Cheap IGBTs (and Thyristors) all seem to top out at around 600 Volt, so solid state Marx is not an option. Large ratio pulse transformers are slow. The only configuration which seems doable on the cheap is an adder. I was thinking something like this. Which would be around 5$ of components a stage if I wind my own pulse transformer ... I could see how trying to pull up the power planes of an entire driver circuit by kVs in 100 ns might have unintended consequences though.
Anyone know of any existing schematics for something like this or alternatives?
Registered Member #543
Joined: Tue Feb 20 2007, 04:26PM
Location: UK
Posts: 4992
Pinky's Brain wrote ...
I see a couple of can crushers out there, but I'm not looking for that much power (<10 joule, for a xenon flasher) and I want to do it on the cheap.
Cheap IGBTs (and Thyristors) all seem to top out at around 600 Volt, so solid state Marx is not an option. Large ratio pulse transformers are slow. The only configuration which seems doable on the cheap is an adder. I was thinking something like this. Which would be around 5$ of components a stage if I wind my own pulse transformer ... I could see how trying to pull up the power planes of an entire driver circuit by kVs in 100 ns might have unintended consequences though.
Anyone know of any existing schematics for something like this or alternatives?
You can make an excellent fast pulse generator with series arrangements of high voltage avalanche transistors (when one goes the rest in the string are all over-voltage and go too) I have a circuit diagram somewhere, together with details of commonplace cheap HV transistors that can be made to avalanche in a repeatable way, so if you're not in a very great hurry, I'll find them for you in the next day or so.
Registered Member #543
Joined: Tue Feb 20 2007, 04:26PM
Location: UK
Posts: 4992
Pinky's Brain wrote ...
Googling for high voltage avalanche transistors did the trick ... 2N5551's are 6 cent a pop.
Can these things source 2 orders of magnitude more than their rated continuous current in pulse use though to give a nice flash with a xenon tube?

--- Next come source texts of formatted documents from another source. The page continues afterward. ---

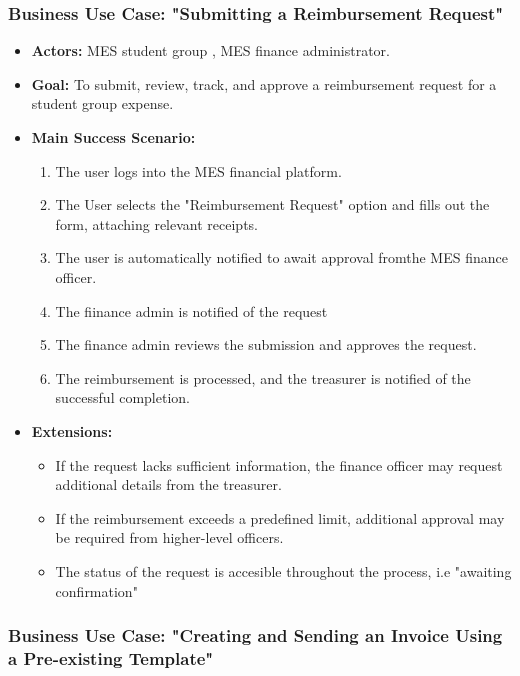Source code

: \documentclass[12pt]{article}
\begin{document}
\subsubsection{\textbf{Business Use Case:} "Submitting a Reimbursement Request"}
\begin{itemize}
    \item \textbf{Actors:} MES student group , MES finance administrator.
    \item \textbf{Goal:} To submit, review, track, and approve a reimbursement request for a student group expense.
    \item \textbf{Main Success Scenario:} 
    \begin{enumerate}
        \item The user logs into the MES financial platform.
        \item The User selects the "Reimbursement Request" option and fills out the form, attaching relevant receipts.
        \item The user is automatically notified to await approval fromthe MES finance officer.
        \item The fiinance admin is notified of the request
        \item The finance admin reviews the submission and approves the request.
        \item The reimbursement is processed, and the treasurer is notified of the successful completion.
    \end{enumerate}
    \item \textbf{Extensions:} 
    \begin{itemize}
        \item If the request lacks sufficient information, the finance officer may request additional details from the treasurer. 
        \item If the reimbursement exceeds a predefined limit, additional approval may be required from higher-level officers.
        \item The status of the request is accesible throughout the process, i.e "awaiting confirmation"
    \end{itemize}
\end{itemize}

\subsubsection{\textbf{Business Use Case:} "Creating and Sending an Invoice Using a Pre-existing Template"}
\end{document}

Why not use the avalanche transistor to switch on the gate of a power MOSFET, as described, using a very simple circuit, here: Nanosecond Switching Using Power MOSFETs Baker et al
A 3 nanosec rise time is better than being slapped round the face with a dead halibut, eh?
But if you want to keep MOSFETS out of it - understandable for artistic or aesthetic reasons - then you can connect your series avalanche strings in parallel. Figure 15 in this Zetex application note has a funky parallel avalanche circuit claimed to produce 100A pulses:
I couldn't afford to buy buckets of the ZTX415s, so I bought a few hundred of the 2N5551s, but haven't got round to using them yet. But when I feel the need for a big thyratron trigger pulse coming on, I have them there all ready to go.
Registered Member #2099
Joined: Wed Apr 29 2009, 12:22AM
Location: Los Altos, California
Posts: 1716
Welcome.
Can you give us more detail about your pulser requirements (voltage, risetime, pulsewidth, jitter, load)?

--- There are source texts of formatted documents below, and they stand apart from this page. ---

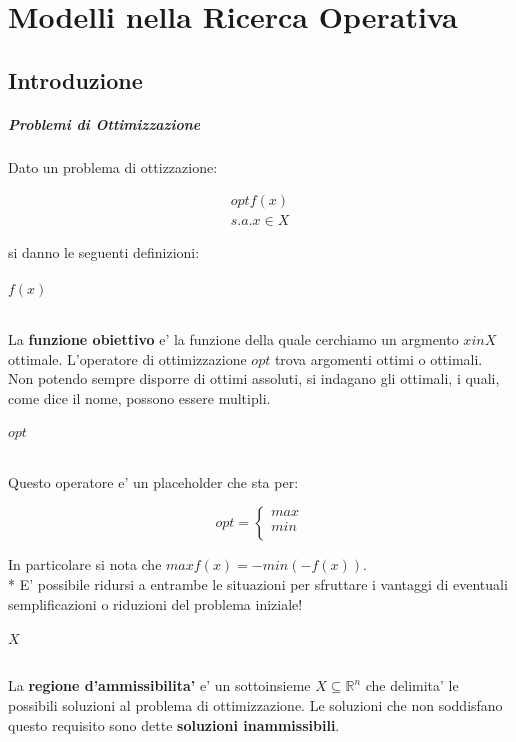 \newcommand{\N}{\mathbb{N}}
\newcommand{\Z}{\mathbb{Z}}
\newcommand{\R}{\mathbb{R}}

\chapter{Modelli nella Ricerca Operativa}

\section{Introduzione}

\paragraph{Problemi di Ottimizzazione}

Dato un problema di ottizzazione:

\begin{align*}
    \text{$opt f(x)$} \\
    \text{$s.a. x \in X$}
\end{align*}

si danno le seguenti definizioni:

\subparagraph{$f(x)$}

La \textbf{funzione obiettivo} e' la funzione della quale cerchiamo un argmento $x in X$ ottimale.
L'operatore di ottimizzazione $opt$ trova argomenti ottimi o ottimali.
Non potendo sempre disporre di ottimi assoluti, si indagano gli ottimali, i quali, come dice il nome, possono essere multipli.

\subparagraph{$opt$}

Questo operatore e' un placeholder che sta per:

\[
    opt =
    \begin{cases}
        \text {$max$} \\
        \text {$min$} \\
    \end{cases}
\]

In particolare si nota che $max f(x) = - min (- f(x))$. \\*
E' possibile ridursi a entrambe le situazioni per sfruttare i vantaggi di eventuali semplificazioni o riduzioni del problema iniziale!

\subparagraph{$X$}

La \textbf{regione d'ammissibilita'} e' un sottoinsieme $X \subseteq \R^n$ che delimita' le possibili soluzioni al problema di ottimizzazione.
Le soluzioni che non soddisfano questo requisito sono dette \textbf{soluzioni inammissibili}.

Sounds like you want to flash a xenon lamp by applying a HV pulse to its main terminals, without using a trigger electrode. Why does the usual configuration (in 99% of all xenon flashlamp drivers, whether made in 1960 or 2010) not work for you? (Medium voltage DC-charged capacitor wired to flashlamp; HV trigger on third electrode, from millijoule capacitor discharge into a pulse transformer.)
Registered Member #2901
Joined: Thu Jun 03 2010, 01:25PM
Location:
Posts: 837
I want to build my way up towards getting all the components for a dye laser ... and I thought I'd start with something which could draw some nice sparks. Triggered low voltage xenon discharges are slow and open air spark gaps noisy in more ways than one, so I'd like something solid state. The DIY solid state schematics I could find were all for either ridiculous power (can crushers) or fairly continuous operation (Tesla).

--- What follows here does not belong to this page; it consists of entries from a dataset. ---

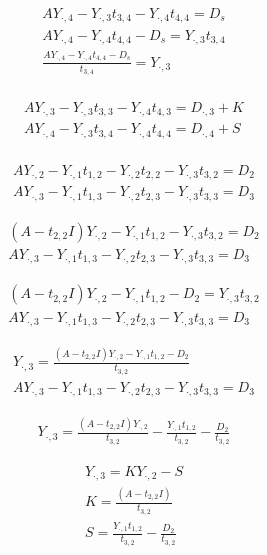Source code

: \documentclass[]{article}
\begin{document}
\begin{gather}
AY_{\cdot,4}  - Y_{\cdot,3}t_{3,4} - Y_{\cdot,4}t_{4,4} = D_s \\
AY_{\cdot,4}  - Y_{\cdot,4}t_{4,4} - D_s = Y_{\cdot,3}t_{3,4} \\
\frac{AY_{\cdot,4}  - Y_{\cdot,4}t_{4,4} - D_s}{t_{3,4}} = Y_{\cdot,3} \\
\end{gather}

\begin{gather}
AY_{\cdot,3}  - Y_{\cdot,3}t_{3,3} - Y_{\cdot,4}t_{4,3} = D_{\cdot,3} + K\\
AY_{\cdot,4}- Y_{\cdot,3}t_{3,4} - Y_{\cdot,4}t_{4,4} = D_{\cdot,4} + S \\
\end{gather}


\begin{gather}
	AY_{\cdot,2} - Y_{\cdot,1}t_{1,2} -	Y_{\cdot,2}t_{2,2} -	Y_{\cdot,3}t_{3,2}= D_{2}\\
	AY_{\cdot,3} -  Y_{\cdot,1}t_{1,3} -	Y_{\cdot,2}t_{2,3} -	Y_{\cdot,3}t_{3,3}= D_{3}
\end{gather}

\begin{gather}
(A-t_{2,2}I)Y_{\cdot,2}- Y_{\cdot,1}t_{1,2} -	Y_{\cdot,3}t_{3,2}= D_{2}\\
AY_{\cdot,3} -  Y_{\cdot,1}t_{1,3} -	Y_{\cdot,2}t_{2,3}-	Y_{\cdot,3}t_{3,3}= D_{3}
\end{gather}

\begin{gather}
(A-t_{2,2}I)Y_{\cdot,2} - Y_{\cdot,1}t_{1,2} - D_{2}= Y_{\cdot,3}t_{3,2}\\
AY_{\cdot,3} -  Y_{\cdot,1}t_{1,3} -	Y_{\cdot,2}t_{2,3} -Y_{\cdot,3}t_{3,3}= D_{3}
\end{gather}

\begin{gather}
Y_{\cdot,3} = \frac{(A-t_{2,2}I)Y_{\cdot,2} - Y_{\cdot,1}t_{1,2} - D_{2}}{t_{3,2}}\\
AY_{\cdot,3} -  Y_{\cdot,1}t_{1,3} -	Y_{\cdot,2}t_{2,3} -	Y_{\cdot,3}t_{3,3}= D_{3}
\end{gather}


\begin{gather}
Y_{\cdot,3} = \frac{(A-t_{2,2}I)Y_{\cdot,2}}{t_{3,2}} - \frac{Y_{\cdot,1}t_{1,2}}{t_{3,2}} -\frac{D_{2}}{t_{3,2}}
\end{gather}

\begin{gather}
Y_{\cdot,3} = KY_{\cdot,2} - S\\
K = \frac{(A-t_{2,2}I)}{t_{3,2}}\\
S=\frac{Y_{\cdot,1}t_{1,2}}{t_{3,2}}-\frac{D_{2}}{t_{3,2}}\\
\end{gather}
\end{document}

If there's really no other way though then a simple DC HV supply going into a blumlein with an air gap will do I guess (same as the TEA lasers).
Registered Member #543
Joined: Tue Feb 20 2007, 04:26PM
Location: UK
Posts: 4992
Pinky's Brain wrote ...
I want to build my way up towards getting all the components for a dye laser ... and I thought I'd start with something which could draw some nice sparks. Triggered low voltage xenon discharges are slow and open air spark gaps noisy in more ways than one, so I'd like something solid state. The DIY solid state schematics I could find were all for either ridiculous power (can crushers) or fairly continuous operation (Tesla).
If there's really no other way though then a simple DC HV supply going into a blumlein with an air gap will do I guess (same as the TEA lasers).
Professor Mark Csele's Homebuilt Lasers Page Flashlamp Pumped Dye Lasers
Mark refers to a dye laser he's seen elswhere:
"Food for thought: The critical component in building a flashlamp-pumped dye laser is the capacitor. Regular electrolytic caps discharge far too slowly for such a laser which requires discharge times in the microseconds to work. What about using a capacitor (homebuilt) of high voltage and low capacitance? Since E=0.5*C*V2, employing a high voltage allows the use of a small capacitance and hence (potentially) faster discharge times. It would be easy to build and would guarantee a fast enough discharge to get the laser to work.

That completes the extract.